**Information**
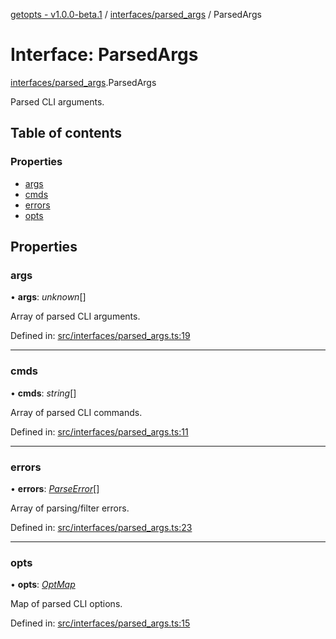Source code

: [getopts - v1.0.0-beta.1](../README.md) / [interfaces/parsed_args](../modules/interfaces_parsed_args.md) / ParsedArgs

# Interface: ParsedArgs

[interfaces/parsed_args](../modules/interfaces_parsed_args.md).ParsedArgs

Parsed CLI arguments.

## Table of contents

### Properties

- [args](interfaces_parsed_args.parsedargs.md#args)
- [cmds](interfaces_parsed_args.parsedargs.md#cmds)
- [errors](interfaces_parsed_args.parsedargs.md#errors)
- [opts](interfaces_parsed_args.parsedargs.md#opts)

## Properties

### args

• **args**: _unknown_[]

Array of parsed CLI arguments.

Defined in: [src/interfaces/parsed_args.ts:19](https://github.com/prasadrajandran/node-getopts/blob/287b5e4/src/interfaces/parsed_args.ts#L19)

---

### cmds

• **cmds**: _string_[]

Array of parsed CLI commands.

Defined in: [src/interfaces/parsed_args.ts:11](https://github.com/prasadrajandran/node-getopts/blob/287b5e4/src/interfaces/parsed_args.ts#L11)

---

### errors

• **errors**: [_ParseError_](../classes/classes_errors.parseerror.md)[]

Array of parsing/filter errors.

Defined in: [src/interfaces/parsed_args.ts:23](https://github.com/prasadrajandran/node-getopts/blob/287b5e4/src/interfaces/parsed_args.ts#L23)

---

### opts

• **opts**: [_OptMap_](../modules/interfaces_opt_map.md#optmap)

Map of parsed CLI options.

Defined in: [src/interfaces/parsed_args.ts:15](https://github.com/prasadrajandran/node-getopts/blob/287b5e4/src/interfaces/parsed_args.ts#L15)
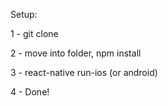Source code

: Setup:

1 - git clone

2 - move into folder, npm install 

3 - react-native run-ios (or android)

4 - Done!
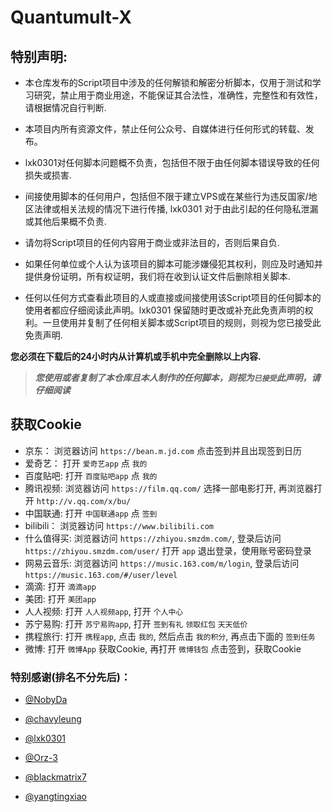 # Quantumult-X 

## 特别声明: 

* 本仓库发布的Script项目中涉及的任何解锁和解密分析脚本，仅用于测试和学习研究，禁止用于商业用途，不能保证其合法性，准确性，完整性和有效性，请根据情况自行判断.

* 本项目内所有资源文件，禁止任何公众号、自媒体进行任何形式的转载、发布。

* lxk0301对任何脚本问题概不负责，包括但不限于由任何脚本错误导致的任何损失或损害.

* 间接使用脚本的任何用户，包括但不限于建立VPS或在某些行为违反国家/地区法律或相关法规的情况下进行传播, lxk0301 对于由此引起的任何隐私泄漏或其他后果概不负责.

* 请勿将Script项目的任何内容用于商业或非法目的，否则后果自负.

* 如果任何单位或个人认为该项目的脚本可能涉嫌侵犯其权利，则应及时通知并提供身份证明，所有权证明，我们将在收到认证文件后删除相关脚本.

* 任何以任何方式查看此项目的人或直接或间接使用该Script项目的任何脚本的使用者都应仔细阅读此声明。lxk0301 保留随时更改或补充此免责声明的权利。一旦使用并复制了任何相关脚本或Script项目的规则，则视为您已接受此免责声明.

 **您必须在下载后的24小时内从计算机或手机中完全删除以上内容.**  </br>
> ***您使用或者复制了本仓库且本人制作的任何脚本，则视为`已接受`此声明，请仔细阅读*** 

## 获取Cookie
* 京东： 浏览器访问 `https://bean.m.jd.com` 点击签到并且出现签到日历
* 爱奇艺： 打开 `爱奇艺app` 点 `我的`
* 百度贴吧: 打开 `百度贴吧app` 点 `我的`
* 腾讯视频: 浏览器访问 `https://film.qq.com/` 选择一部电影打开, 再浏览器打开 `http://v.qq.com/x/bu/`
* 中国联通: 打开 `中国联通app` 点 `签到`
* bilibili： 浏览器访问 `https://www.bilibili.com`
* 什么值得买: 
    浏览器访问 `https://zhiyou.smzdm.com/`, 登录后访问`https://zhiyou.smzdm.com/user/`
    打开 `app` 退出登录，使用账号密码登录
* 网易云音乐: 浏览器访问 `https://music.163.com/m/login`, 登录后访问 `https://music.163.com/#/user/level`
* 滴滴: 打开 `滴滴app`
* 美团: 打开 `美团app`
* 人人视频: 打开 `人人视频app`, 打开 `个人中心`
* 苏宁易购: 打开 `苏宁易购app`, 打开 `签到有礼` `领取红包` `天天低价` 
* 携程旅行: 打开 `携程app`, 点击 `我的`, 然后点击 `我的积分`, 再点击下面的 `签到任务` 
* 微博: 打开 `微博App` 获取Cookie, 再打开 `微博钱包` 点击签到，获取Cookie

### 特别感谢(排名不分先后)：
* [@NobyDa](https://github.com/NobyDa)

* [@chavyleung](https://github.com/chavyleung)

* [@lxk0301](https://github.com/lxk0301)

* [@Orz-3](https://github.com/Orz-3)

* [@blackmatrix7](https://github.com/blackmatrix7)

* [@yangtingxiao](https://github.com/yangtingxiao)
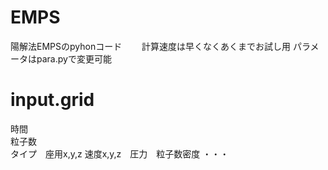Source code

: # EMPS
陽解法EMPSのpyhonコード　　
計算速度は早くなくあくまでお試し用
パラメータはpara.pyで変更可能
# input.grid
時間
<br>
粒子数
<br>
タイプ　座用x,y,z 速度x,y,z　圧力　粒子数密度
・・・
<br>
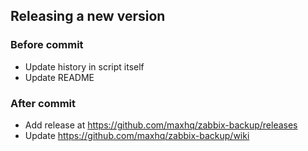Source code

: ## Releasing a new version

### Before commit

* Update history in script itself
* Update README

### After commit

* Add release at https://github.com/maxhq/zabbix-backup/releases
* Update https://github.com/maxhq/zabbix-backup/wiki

**Task**
Give back exactly the lines from the opening of the listing through the line holding "## 获取Cookie", both ends included, with every picture omitted.

**Reply**
Source code

: [getopts - v1.0.0-beta.1](../README.md) / [interfaces/parsed_args](../modules/interfaces_parsed_args.md) / ParsedArgs

# Interface: ParsedArgs

[interfaces/parsed_args](../modules/interfaces_parsed_args.md).ParsedArgs

Parsed CLI arguments.

## Table of contents

### Properties

- [args](interfaces_parsed_args.parsedargs.md#args)
- [cmds](interfaces_parsed_args.parsedargs.md#cmds)
- [errors](interfaces_parsed_args.parsedargs.md#errors)
- [opts](interfaces_parsed_args.parsedargs.md#opts)

## Properties

### args

• **args**: _unknown_[]

Array of parsed CLI arguments.

Defined in: [src/interfaces/parsed_args.ts:19](https://github.com/prasadrajandran/node-getopts/blob/287b5e4/src/interfaces/parsed_args.ts#L19)

---

### cmds

• **cmds**: _string_[]

Array of parsed CLI commands.

Defined in: [src/interfaces/parsed_args.ts:11](https://github.com/prasadrajandran/node-getopts/blob/287b5e4/src/interfaces/parsed_args.ts#L11)

---

### errors

• **errors**: [_ParseError_](../classes/classes_errors.parseerror.md)[]

Array of parsing/filter errors.

Defined in: [src/interfaces/parsed_args.ts:23](https://github.com/prasadrajandran/node-getopts/blob/287b5e4/src/interfaces/parsed_args.ts#L23)

---

### opts

• **opts**: [_OptMap_](../modules/interfaces_opt_map.md#optmap)

Map of parsed CLI options.

Defined in: [src/interfaces/parsed_args.ts:15](https://github.com/prasadrajandran/node-getopts/blob/287b5e4/src/interfaces/parsed_args.ts#L15)
Source code

: Setup:

1 - git clone

2 - move into folder, npm install 

3 - react-native run-ios (or android)

4 - Done!
 # Quantumult-X 

## 特别声明: 

* 本仓库发布的Script项目中涉及的任何解锁和解密分析脚本，仅用于测试和学习研究，禁止用于商业用途，不能保证其合法性，准确性，完整性和有效性，请根据情况自行判断.

* 本项目内所有资源文件，禁止任何公众号、自媒体进行任何形式的转载、发布。

* lxk0301对任何脚本问题概不负责，包括但不限于由任何脚本错误导致的任何损失或损害.

* 间接使用脚本的任何用户，包括但不限于建立VPS或在某些行为违反国家/地区法律或相关法规的情况下进行传播, lxk0301 对于由此引起的任何隐私泄漏或其他后果概不负责.

* 请勿将Script项目的任何内容用于商业或非法目的，否则后果自负.

* 如果任何单位或个人认为该项目的脚本可能涉嫌侵犯其权利，则应及时通知并提供身份证明，所有权证明，我们将在收到认证文件后删除相关脚本.

* 任何以任何方式查看此项目的人或直接或间接使用该Script项目的任何脚本的使用者都应仔细阅读此声明。lxk0301 保留随时更改或补充此免责声明的权利。一旦使用并复制了任何相关脚本或Script项目的规则，则视为您已接受此免责声明.

 **您必须在下载后的24小时内从计算机或手机中完全删除以上内容.**  </br>
> ***您使用或者复制了本仓库且本人制作的任何脚本，则视为`已接受`此声明，请仔细阅读*** 

## 获取Cookie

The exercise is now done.